Stored data entries
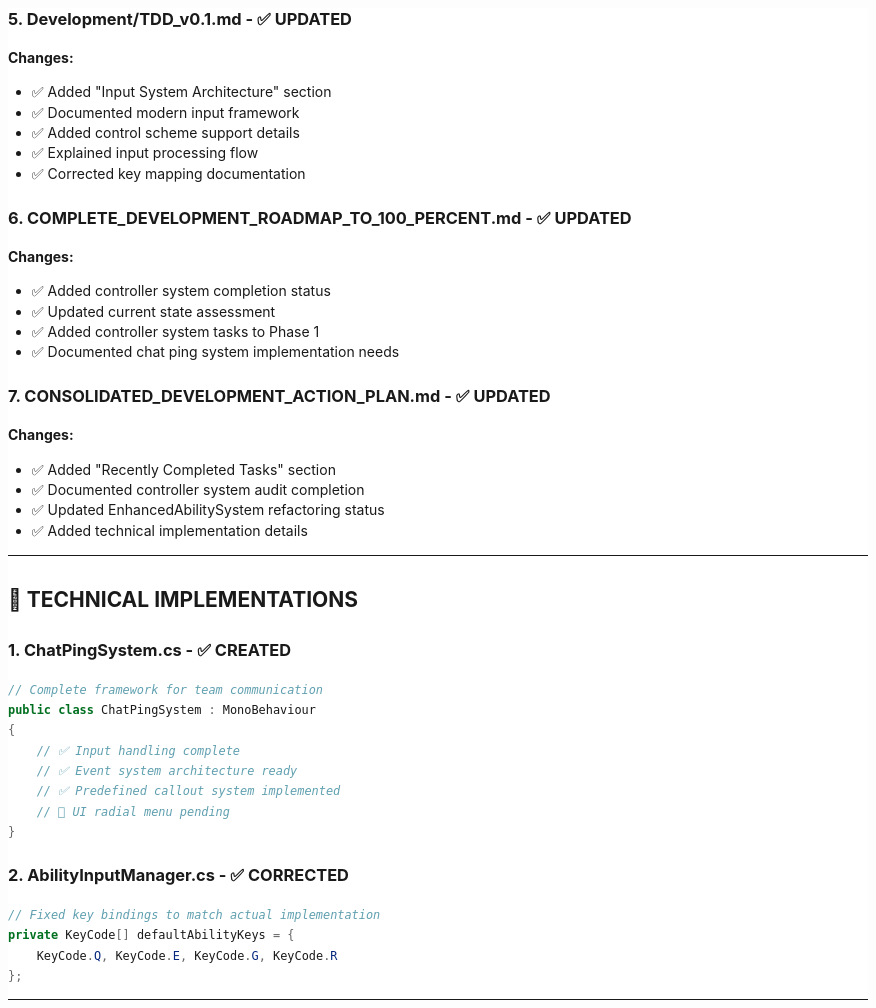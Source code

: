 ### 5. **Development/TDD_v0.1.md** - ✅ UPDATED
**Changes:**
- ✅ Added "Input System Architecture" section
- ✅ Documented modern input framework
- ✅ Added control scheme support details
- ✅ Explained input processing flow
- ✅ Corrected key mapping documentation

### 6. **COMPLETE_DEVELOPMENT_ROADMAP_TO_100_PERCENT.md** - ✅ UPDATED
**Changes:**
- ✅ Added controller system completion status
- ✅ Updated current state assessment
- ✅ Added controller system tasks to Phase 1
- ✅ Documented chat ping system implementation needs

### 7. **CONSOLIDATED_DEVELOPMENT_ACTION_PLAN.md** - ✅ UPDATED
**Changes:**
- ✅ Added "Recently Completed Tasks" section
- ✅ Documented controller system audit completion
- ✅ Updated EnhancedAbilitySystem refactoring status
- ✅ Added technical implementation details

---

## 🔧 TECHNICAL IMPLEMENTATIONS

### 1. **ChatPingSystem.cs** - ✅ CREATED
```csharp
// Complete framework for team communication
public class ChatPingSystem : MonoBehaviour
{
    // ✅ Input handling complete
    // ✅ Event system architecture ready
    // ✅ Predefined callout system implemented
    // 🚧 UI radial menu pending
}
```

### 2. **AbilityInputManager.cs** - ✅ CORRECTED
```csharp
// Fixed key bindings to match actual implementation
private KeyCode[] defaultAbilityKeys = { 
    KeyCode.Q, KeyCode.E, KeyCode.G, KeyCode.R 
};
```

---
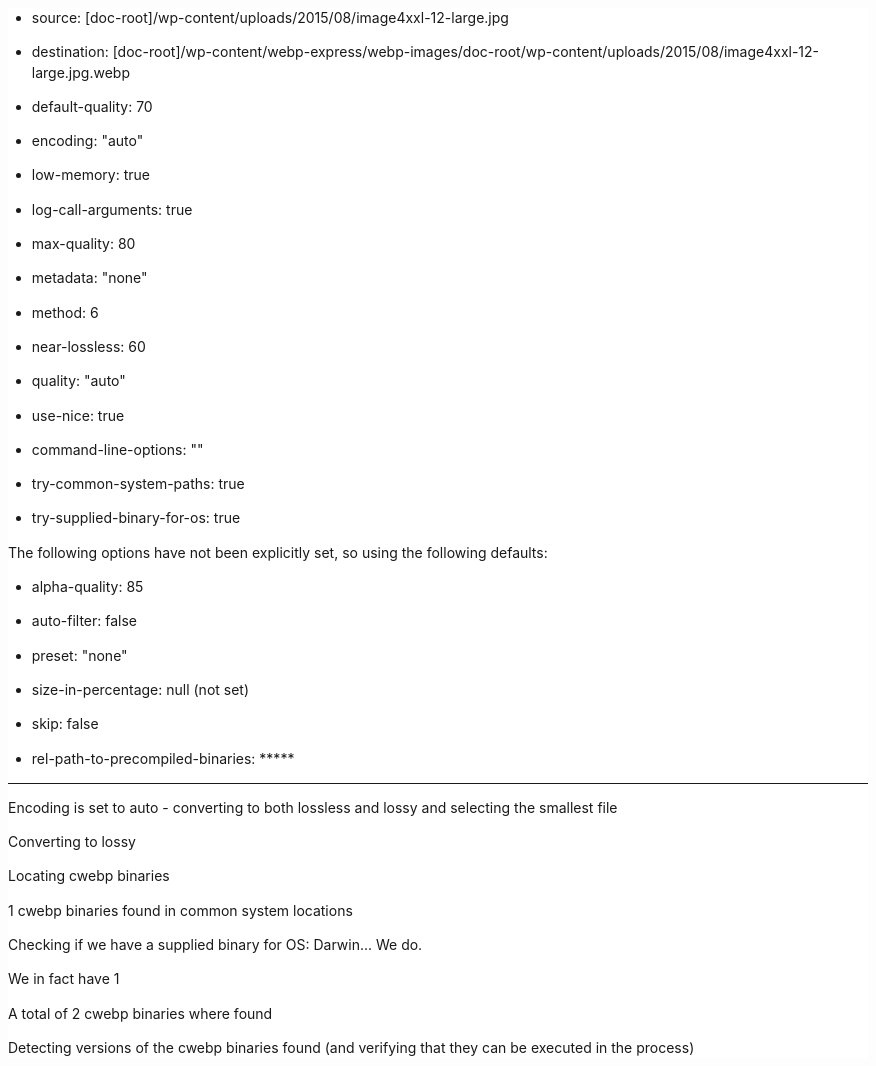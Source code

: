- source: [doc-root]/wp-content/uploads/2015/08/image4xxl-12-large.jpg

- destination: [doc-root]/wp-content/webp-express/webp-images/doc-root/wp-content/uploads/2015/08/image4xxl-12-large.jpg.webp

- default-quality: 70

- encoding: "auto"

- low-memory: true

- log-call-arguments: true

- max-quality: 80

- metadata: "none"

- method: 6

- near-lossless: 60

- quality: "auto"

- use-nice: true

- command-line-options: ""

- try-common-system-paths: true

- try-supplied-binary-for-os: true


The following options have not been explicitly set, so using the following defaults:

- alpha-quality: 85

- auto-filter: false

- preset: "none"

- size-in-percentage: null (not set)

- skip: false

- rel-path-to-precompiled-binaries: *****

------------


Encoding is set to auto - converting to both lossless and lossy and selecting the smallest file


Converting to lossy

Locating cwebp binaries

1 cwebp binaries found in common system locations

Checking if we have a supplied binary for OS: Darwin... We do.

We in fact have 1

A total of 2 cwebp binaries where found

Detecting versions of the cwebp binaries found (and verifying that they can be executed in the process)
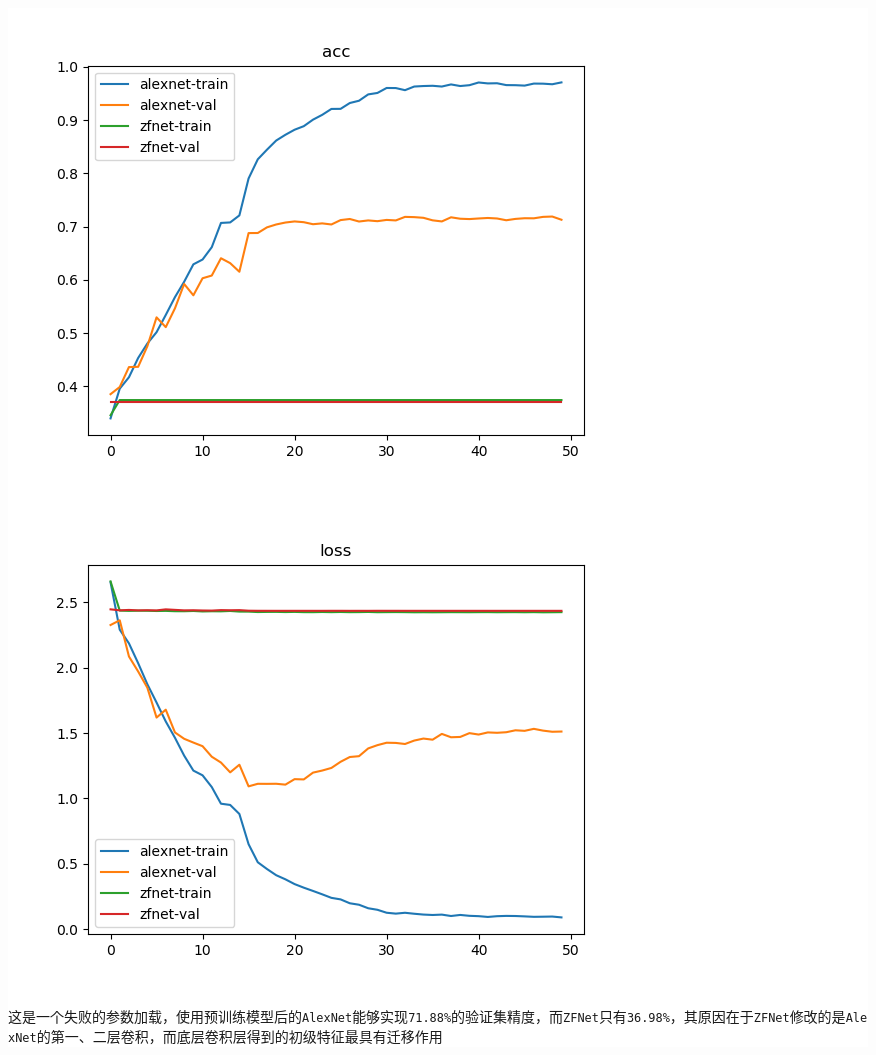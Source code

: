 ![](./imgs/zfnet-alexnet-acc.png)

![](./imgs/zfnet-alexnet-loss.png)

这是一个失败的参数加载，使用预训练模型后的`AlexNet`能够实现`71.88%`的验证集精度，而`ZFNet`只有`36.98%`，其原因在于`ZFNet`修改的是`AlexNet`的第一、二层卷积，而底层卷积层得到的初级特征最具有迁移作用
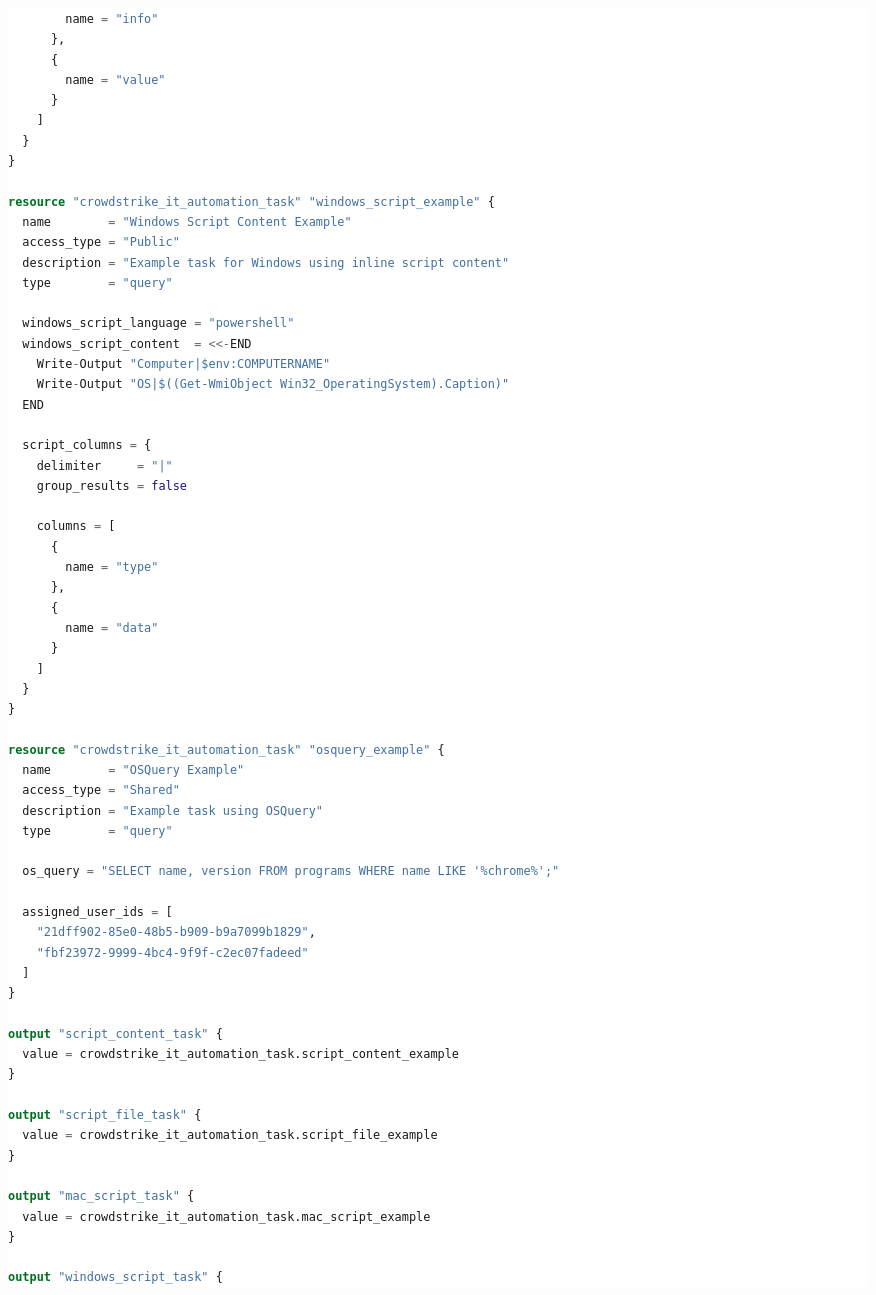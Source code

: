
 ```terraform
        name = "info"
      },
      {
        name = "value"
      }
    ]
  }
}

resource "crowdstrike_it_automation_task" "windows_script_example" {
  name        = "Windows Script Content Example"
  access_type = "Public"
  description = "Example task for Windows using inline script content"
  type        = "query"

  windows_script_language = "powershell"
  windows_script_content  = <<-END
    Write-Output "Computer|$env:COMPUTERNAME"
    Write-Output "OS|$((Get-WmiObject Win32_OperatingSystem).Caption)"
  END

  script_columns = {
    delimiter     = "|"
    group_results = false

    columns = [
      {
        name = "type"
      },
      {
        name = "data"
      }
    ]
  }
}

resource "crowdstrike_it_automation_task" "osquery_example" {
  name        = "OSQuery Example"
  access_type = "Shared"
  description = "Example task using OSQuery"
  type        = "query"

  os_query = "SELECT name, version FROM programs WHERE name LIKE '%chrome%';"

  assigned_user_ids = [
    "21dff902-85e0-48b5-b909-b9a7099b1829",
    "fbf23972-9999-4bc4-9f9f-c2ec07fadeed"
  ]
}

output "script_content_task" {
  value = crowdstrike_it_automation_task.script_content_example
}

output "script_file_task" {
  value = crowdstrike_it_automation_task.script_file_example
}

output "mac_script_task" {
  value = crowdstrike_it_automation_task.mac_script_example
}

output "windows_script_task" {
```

Task instructions: Write out the lines of the entries above exactly, beginning with the first and ending with the line that contains "- ✅ Documented controller". No picture goes in.

Answer to this exercise:
Source code

: ### 5. **Development/TDD_v0.1.md** - ✅ UPDATED
**Changes:**
- ✅ Added "Input System Architecture" section
- ✅ Documented modern input framework
- ✅ Added control scheme support details
- ✅ Explained input processing flow
- ✅ Corrected key mapping documentation

### 6. **COMPLETE_DEVELOPMENT_ROADMAP_TO_100_PERCENT.md** - ✅ UPDATED
**Changes:**
- ✅ Added controller system completion status
- ✅ Updated current state assessment
- ✅ Added controller system tasks to Phase 1
- ✅ Documented chat ping system implementation needs

### 7. **CONSOLIDATED_DEVELOPMENT_ACTION_PLAN.md** - ✅ UPDATED
**Changes:**
- ✅ Added "Recently Completed Tasks" section
- ✅ Documented controller system audit completion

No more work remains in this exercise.